- PROBLEM DETAILS:
Each line with the string "together" is to be copied from the records below.

[Recorded data]
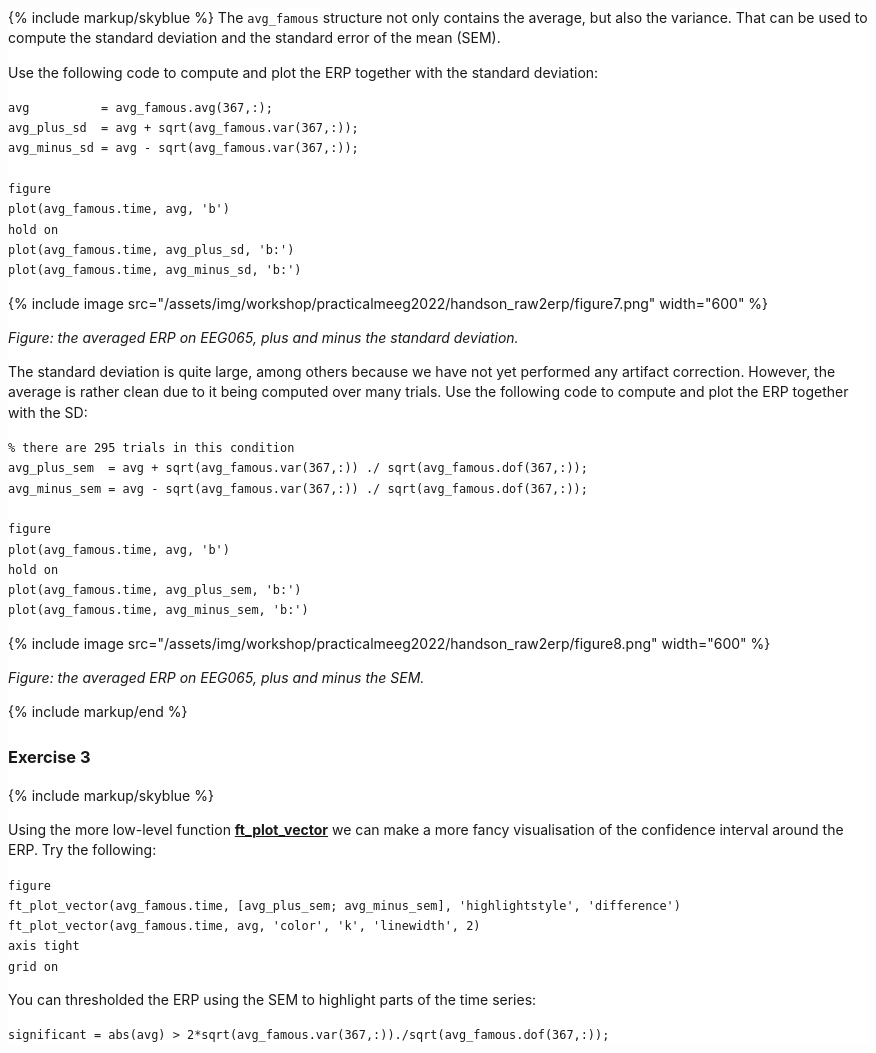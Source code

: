 {% include markup/skyblue %}
The `avg_famous` structure not only contains the average, but also the variance. That can be used to compute the standard deviation and the standard error of the mean (SEM).

Use the following code to compute and plot the ERP together with the standard deviation:

    avg          = avg_famous.avg(367,:);
    avg_plus_sd  = avg + sqrt(avg_famous.var(367,:));
    avg_minus_sd = avg - sqrt(avg_famous.var(367,:));

    figure
    plot(avg_famous.time, avg, 'b')
    hold on
    plot(avg_famous.time, avg_plus_sd, 'b:')
    plot(avg_famous.time, avg_minus_sd, 'b:')

{% include image src="/assets/img/workshop/practicalmeeg2022/handson_raw2erp/figure7.png" width="600" %}

_Figure: the averaged ERP on EEG065, plus and minus the standard deviation._

The standard deviation is quite large, among others because we have not yet performed any artifact correction. However, the average is rather clean due to it being computed over many trials. Use the following code to compute and plot the ERP together with the SD:

    % there are 295 trials in this condition
    avg_plus_sem  = avg + sqrt(avg_famous.var(367,:)) ./ sqrt(avg_famous.dof(367,:));
    avg_minus_sem = avg - sqrt(avg_famous.var(367,:)) ./ sqrt(avg_famous.dof(367,:));

    figure
    plot(avg_famous.time, avg, 'b')
    hold on
    plot(avg_famous.time, avg_plus_sem, 'b:')
    plot(avg_famous.time, avg_minus_sem, 'b:')

{% include image src="/assets/img/workshop/practicalmeeg2022/handson_raw2erp/figure8.png" width="600" %}

_Figure: the averaged ERP on EEG065, plus and minus the SEM._

{% include markup/end %}

### Exercise 3

{% include markup/skyblue %}

Using the more low-level function **[ft_plot_vector](/reference/plotting/ft_plot_vector)** we can make a more fancy visualisation of the confidence interval around the ERP. Try the following:

    figure
    ft_plot_vector(avg_famous.time, [avg_plus_sem; avg_minus_sem], 'highlightstyle', 'difference')
    ft_plot_vector(avg_famous.time, avg, 'color', 'k', 'linewidth', 2)
    axis tight
    grid on

You can thresholded the ERP using the SEM to highlight parts of the time series:

    significant = abs(avg) > 2*sqrt(avg_famous.var(367,:))./sqrt(avg_famous.dof(367,:));
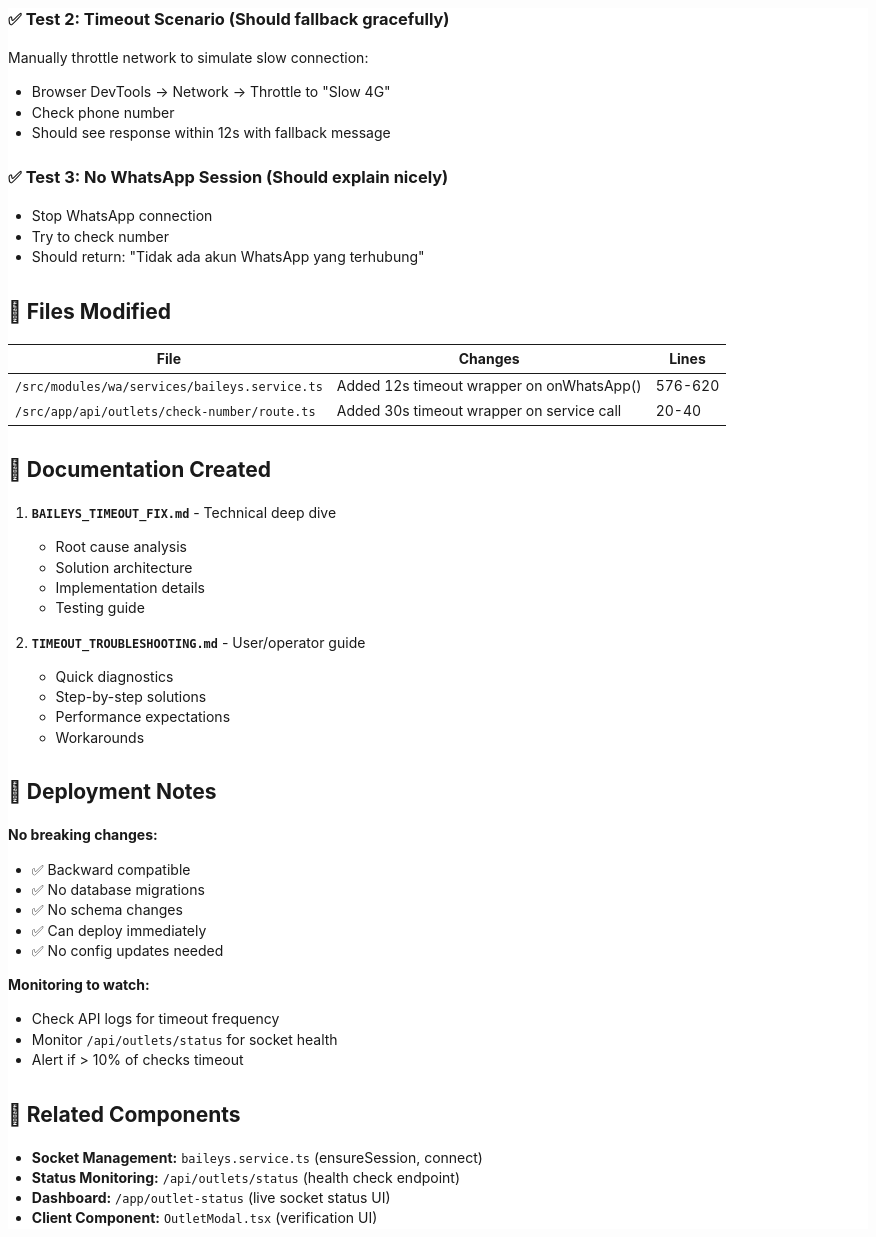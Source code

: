### ✅ Test 2: Timeout Scenario (Should fallback gracefully)
Manually throttle network to simulate slow connection:
- Browser DevTools → Network → Throttle to "Slow 4G"
- Check phone number
- Should see response within 12s with fallback message

### ✅ Test 3: No WhatsApp Session (Should explain nicely)
- Stop WhatsApp connection
- Try to check number
- Should return: "Tidak ada akun WhatsApp yang terhubung"

## 📝 Files Modified

| File | Changes | Lines |
|------|---------|-------|
| `/src/modules/wa/services/baileys.service.ts` | Added 12s timeout wrapper on onWhatsApp() | 576-620 |
| `/src/app/api/outlets/check-number/route.ts` | Added 30s timeout wrapper on service call | 20-40 |

## 📄 Documentation Created

1. **`BAILEYS_TIMEOUT_FIX.md`** - Technical deep dive
   - Root cause analysis
   - Solution architecture
   - Implementation details
   - Testing guide

2. **`TIMEOUT_TROUBLESHOOTING.md`** - User/operator guide
   - Quick diagnostics
   - Step-by-step solutions
   - Performance expectations
   - Workarounds

## 🚀 Deployment Notes

**No breaking changes:**
- ✅ Backward compatible
- ✅ No database migrations
- ✅ No schema changes
- ✅ Can deploy immediately
- ✅ No config updates needed

**Monitoring to watch:**
- Check API logs for timeout frequency
- Monitor `/api/outlets/status` for socket health
- Alert if > 10% of checks timeout

## 🔗 Related Components

- **Socket Management:** `baileys.service.ts` (ensureSession, connect)
- **Status Monitoring:** `/api/outlets/status` (health check endpoint)
- **Dashboard:** `/app/outlet-status` (live socket status UI)
- **Client Component:** `OutletModal.tsx` (verification UI)
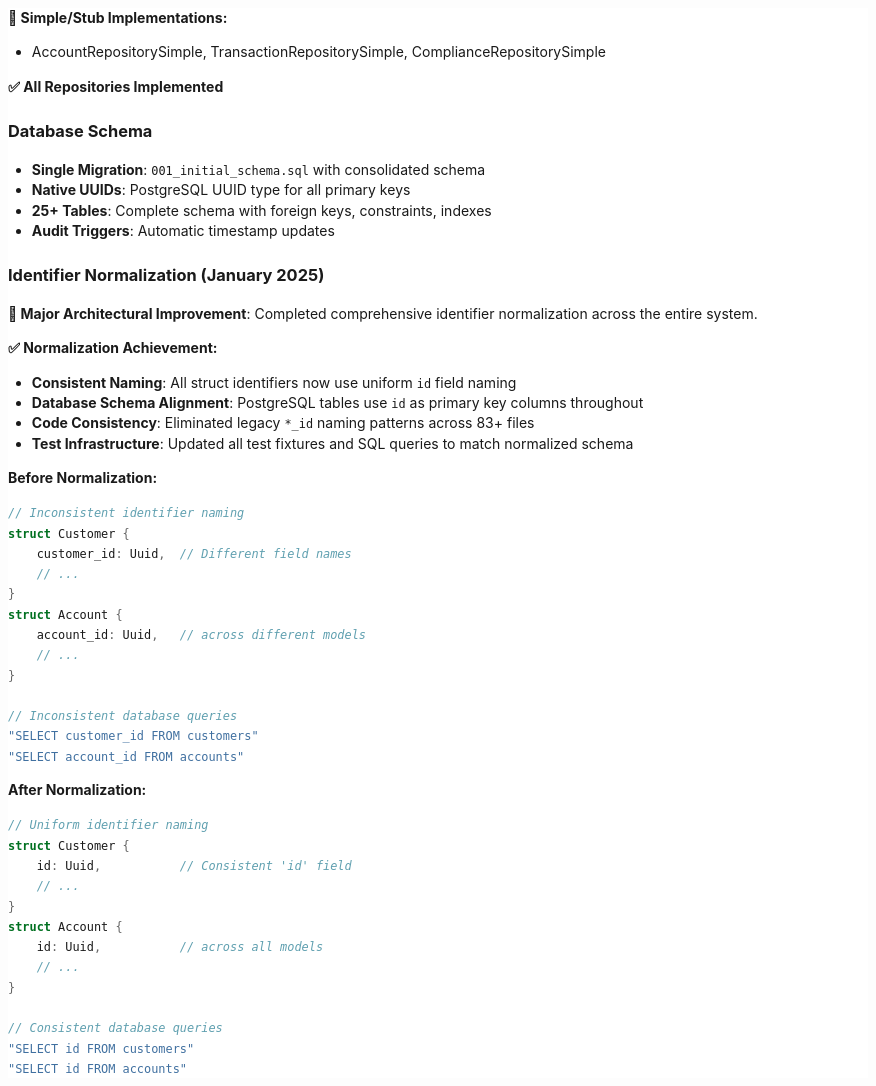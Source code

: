 **🚧 Simple/Stub Implementations:**
- AccountRepositorySimple, TransactionRepositorySimple, ComplianceRepositorySimple

**✅ All Repositories Implemented**

### Database Schema
- **Single Migration**: `001_initial_schema.sql` with consolidated schema
- **Native UUIDs**: PostgreSQL UUID type for all primary keys
- **25+ Tables**: Complete schema with foreign keys, constraints, indexes
- **Audit Triggers**: Automatic timestamp updates

### Identifier Normalization (January 2025)

**🎯 Major Architectural Improvement**: Completed comprehensive identifier normalization across the entire system.

**✅ Normalization Achievement:**
- **Consistent Naming**: All struct identifiers now use uniform `id` field naming
- **Database Schema Alignment**: PostgreSQL tables use `id` as primary key columns throughout
- **Code Consistency**: Eliminated legacy `*_id` naming patterns across 83+ files
- **Test Infrastructure**: Updated all test fixtures and SQL queries to match normalized schema

**Before Normalization:**
```rust
// Inconsistent identifier naming
struct Customer {
    customer_id: Uuid,  // Different field names
    // ...
}
struct Account {
    account_id: Uuid,   // across different models
    // ...
}

// Inconsistent database queries
"SELECT customer_id FROM customers"
"SELECT account_id FROM accounts" 
```

**After Normalization:**
```rust
// Uniform identifier naming
struct Customer {
    id: Uuid,           // Consistent 'id' field
    // ...
}
struct Account {
    id: Uuid,           // across all models
    // ...
}

// Consistent database queries
"SELECT id FROM customers"
"SELECT id FROM accounts"
```
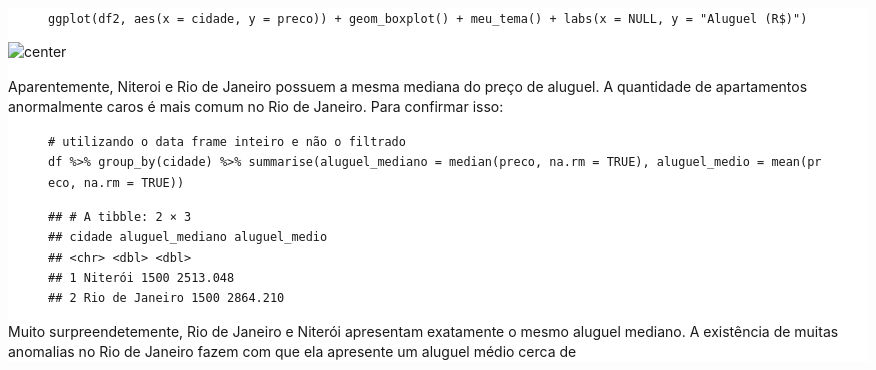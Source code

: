 </p>
<figure class="highlight">
<pre><code class="language-r"><span class="n">ggplot</span><span class="p">(</span><span class="n">df2</span><span class="p">,</span><span class="w"> </span><span class="n">aes</span><span class="p">(</span><span class="n">x</span><span class="w"> </span><span class="o">=</span><span class="w"> </span><span class="n">cidade</span><span class="p">,</span><span class="w"> </span><span class="n">y</span><span class="w"> </span><span class="o">=</span><span class="w"> </span><span class="n">preco</span><span class="p">))</span><span class="w"> </span><span class="o">+</span><span class="w"> </span><span class="n">geom_boxplot</span><span class="p">()</span><span class="w"> </span><span class="o">+</span><span class="w"> </span><span class="n">meu_tema</span><span class="p">()</span><span class="w"> </span><span class="o">+</span><span class="w"> </span><span class="n">labs</span><span class="p">(</span><span class="n">x</span><span class="w"> </span><span class="o">=</span><span class="w"> </span><span class="kc">NULL</span><span class="p">,</span><span class="w"> </span><span class="n">y</span><span class="w"> </span><span class="o">=</span><span class="w"> </span><span class="s2">&quot;Aluguel (R$)&quot;</span><span class="p">)</span></code></pre>
</figure>
<p>
<img src="http://sillasgonzaga.github.io/figs/olx2/unnamed-chunk-11-1.png" alt="center">
</p>
<p>
Aparentemente, Niteroi e Rio de Janeiro possuem a mesma mediana do preço
de aluguel. A quantidade de apartamentos anormalmente caros é mais comum
no Rio de Janeiro. Para confirmar isso:
</p>
<figure class="highlight">
<pre><code class="language-r"><span class="c1"># utilizando o data frame inteiro e n&#xE3;o o filtrado
</span><span class="n">df</span><span class="w"> </span><span class="o">%&gt;%</span><span class="w"> </span><span class="n">group_by</span><span class="p">(</span><span class="n">cidade</span><span class="p">)</span><span class="w"> </span><span class="o">%&gt;%</span><span class="w"> </span><span class="n">summarise</span><span class="p">(</span><span class="n">aluguel_mediano</span><span class="w"> </span><span class="o">=</span><span class="w"> </span><span class="n">median</span><span class="p">(</span><span class="n">preco</span><span class="p">,</span><span class="w"> </span><span class="n">na.rm</span><span class="w"> </span><span class="o">=</span><span class="w"> </span><span class="kc">TRUE</span><span class="p">),</span><span class="w"> </span><span class="n">aluguel_medio</span><span class="w"> </span><span class="o">=</span><span class="w"> </span><span class="n">mean</span><span class="p">(</span><span class="n">preco</span><span class="p">,</span><span class="w"> </span><span class="n">na.rm</span><span class="w"> </span><span class="o">=</span><span class="w"> </span><span class="kc">TRUE</span><span class="p">))</span></code></pre>
</figure>
<figure class="highlight">
<pre><code class="language-text">## # A tibble: 2 &#xD7; 3
## cidade aluguel_mediano aluguel_medio
## &lt;chr&gt; &lt;dbl&gt; &lt;dbl&gt;
## 1 Niter&#xF3;i 1500 2513.048
## 2 Rio de Janeiro 1500 2864.210</code></pre>
</figure>
<p>
Muito surpreendetemente, Rio de Janeiro e Niterói apresentam exatamente
o mesmo aluguel mediano. A existência de muitas anomalias no Rio de
Janeiro fazem com que ela apresente um aluguel médio cerca de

- PROBLEM SOLUTION:
Use the following code to compute and plot the ERP together with the standard deviation:
The standard deviation is quite large, among others because we have not yet performed any artifact correction. However, the average is rather clean due to it being computed over many trials. Use the following code to compute and plot the ERP together with the SD:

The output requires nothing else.